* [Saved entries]
-.-.-

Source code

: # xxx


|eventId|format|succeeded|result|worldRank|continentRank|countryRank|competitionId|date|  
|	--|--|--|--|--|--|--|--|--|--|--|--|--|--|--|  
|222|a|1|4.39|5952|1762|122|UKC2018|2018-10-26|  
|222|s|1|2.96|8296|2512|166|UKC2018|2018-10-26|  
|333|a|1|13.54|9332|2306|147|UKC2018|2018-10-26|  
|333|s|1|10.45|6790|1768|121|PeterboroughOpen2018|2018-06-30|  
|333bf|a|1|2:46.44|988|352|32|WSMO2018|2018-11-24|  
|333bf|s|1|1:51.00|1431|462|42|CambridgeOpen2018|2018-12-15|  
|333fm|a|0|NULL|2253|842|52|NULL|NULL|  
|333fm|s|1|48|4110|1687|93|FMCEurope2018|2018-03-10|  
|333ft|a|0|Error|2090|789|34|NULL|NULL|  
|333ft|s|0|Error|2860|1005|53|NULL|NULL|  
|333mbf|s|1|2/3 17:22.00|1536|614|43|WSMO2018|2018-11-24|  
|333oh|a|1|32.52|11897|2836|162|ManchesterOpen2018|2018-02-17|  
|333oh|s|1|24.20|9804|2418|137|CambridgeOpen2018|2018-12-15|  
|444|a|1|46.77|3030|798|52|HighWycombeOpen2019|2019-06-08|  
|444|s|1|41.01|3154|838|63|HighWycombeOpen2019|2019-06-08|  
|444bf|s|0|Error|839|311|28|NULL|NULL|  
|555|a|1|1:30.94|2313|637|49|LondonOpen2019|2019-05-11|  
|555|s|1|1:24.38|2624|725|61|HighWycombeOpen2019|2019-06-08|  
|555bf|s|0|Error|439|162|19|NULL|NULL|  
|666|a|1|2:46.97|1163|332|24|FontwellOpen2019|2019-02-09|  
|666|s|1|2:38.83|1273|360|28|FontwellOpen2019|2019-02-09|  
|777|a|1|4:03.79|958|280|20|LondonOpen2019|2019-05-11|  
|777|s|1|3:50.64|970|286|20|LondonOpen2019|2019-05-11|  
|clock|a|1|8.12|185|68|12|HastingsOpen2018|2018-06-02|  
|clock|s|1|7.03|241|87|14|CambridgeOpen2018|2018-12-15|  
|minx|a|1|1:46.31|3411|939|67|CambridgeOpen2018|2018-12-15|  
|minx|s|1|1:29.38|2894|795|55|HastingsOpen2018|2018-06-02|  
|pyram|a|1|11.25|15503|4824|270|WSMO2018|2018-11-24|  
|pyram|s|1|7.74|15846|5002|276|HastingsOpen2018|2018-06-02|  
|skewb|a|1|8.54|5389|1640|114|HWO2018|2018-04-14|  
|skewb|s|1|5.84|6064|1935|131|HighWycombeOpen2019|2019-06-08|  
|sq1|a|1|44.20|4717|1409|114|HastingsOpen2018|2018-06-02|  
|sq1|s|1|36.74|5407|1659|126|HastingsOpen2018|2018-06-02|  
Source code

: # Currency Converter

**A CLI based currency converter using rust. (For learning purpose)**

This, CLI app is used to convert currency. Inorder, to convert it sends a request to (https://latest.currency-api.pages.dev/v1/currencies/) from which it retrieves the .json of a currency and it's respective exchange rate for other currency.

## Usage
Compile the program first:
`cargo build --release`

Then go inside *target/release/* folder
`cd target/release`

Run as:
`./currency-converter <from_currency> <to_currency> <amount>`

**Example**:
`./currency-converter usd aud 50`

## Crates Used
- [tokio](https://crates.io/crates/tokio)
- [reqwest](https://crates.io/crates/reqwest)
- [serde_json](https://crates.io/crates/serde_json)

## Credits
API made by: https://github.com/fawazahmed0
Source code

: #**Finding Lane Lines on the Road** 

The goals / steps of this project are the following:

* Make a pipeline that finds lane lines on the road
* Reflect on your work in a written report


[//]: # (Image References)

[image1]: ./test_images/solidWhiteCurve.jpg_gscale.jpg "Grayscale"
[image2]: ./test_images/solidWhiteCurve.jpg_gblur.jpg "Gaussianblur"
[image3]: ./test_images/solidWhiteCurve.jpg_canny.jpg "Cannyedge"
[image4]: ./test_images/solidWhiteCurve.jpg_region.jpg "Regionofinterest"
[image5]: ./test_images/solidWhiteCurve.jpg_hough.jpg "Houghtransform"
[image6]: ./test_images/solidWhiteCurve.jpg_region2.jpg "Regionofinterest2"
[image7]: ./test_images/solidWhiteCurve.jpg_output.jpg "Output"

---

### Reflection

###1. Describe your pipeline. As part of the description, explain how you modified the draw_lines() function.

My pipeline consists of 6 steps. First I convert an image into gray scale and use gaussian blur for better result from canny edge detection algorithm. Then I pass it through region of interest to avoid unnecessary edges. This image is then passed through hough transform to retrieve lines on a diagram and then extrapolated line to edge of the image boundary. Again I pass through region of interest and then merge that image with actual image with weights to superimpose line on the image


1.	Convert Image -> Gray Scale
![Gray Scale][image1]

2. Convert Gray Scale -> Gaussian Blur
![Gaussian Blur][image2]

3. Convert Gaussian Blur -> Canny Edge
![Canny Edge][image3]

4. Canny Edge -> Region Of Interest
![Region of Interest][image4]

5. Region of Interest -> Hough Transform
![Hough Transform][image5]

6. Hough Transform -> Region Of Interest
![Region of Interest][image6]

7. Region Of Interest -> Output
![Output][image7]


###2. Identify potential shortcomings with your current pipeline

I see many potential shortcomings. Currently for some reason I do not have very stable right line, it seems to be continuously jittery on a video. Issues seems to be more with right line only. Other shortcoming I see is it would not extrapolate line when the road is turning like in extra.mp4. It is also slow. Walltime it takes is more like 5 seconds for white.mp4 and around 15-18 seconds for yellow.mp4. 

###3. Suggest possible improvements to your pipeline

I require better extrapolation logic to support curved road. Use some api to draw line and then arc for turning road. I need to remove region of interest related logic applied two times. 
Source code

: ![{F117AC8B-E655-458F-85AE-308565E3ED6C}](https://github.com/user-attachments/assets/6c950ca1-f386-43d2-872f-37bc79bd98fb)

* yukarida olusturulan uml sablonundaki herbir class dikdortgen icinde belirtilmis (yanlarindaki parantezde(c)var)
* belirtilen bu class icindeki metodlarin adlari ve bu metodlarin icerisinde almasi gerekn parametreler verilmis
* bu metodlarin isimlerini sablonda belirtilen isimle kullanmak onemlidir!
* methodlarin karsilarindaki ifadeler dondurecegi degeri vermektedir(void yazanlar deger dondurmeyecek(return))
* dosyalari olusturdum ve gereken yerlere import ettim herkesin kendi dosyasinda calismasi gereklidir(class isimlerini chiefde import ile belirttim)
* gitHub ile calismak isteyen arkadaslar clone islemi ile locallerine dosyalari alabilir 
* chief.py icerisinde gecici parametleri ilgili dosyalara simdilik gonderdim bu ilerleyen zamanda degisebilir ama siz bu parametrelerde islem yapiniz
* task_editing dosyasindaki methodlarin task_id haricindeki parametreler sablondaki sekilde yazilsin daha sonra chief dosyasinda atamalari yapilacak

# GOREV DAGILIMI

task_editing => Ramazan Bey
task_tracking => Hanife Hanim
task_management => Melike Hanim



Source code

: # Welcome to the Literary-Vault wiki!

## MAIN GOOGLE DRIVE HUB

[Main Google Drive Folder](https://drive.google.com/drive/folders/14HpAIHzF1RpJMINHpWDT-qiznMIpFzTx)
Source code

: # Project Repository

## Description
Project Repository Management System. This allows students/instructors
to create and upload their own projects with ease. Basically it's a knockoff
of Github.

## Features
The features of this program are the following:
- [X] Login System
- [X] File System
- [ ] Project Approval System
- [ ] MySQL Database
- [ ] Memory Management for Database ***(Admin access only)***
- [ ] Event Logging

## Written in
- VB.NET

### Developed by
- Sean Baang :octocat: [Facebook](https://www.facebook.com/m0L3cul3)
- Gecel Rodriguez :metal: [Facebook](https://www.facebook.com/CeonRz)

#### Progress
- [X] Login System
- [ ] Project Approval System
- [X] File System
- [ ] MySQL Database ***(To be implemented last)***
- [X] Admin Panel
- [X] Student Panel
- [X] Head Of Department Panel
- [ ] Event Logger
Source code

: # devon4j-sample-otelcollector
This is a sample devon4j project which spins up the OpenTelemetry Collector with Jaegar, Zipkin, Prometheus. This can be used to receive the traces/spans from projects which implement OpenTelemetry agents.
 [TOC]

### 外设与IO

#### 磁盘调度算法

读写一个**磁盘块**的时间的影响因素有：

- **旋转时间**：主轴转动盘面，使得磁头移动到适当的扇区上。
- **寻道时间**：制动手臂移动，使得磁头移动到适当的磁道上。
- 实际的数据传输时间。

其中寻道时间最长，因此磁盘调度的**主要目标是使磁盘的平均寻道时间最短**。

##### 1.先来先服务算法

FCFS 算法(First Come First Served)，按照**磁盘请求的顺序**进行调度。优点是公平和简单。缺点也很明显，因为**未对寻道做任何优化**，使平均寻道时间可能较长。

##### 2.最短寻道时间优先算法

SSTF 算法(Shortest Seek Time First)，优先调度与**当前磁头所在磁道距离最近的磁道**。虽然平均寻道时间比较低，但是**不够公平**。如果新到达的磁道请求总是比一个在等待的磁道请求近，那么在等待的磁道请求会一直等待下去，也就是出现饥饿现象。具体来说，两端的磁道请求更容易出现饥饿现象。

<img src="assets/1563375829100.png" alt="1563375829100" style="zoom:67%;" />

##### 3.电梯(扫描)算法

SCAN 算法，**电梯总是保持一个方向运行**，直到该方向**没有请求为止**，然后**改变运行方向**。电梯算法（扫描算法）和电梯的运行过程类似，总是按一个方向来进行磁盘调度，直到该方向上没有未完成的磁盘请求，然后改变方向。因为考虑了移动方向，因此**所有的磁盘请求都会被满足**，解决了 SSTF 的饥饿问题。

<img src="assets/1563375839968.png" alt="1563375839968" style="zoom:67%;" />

-.-.-

Give only the number of lines in the data that hold the string "steps".

* [RESULT OF THIS TASK] 2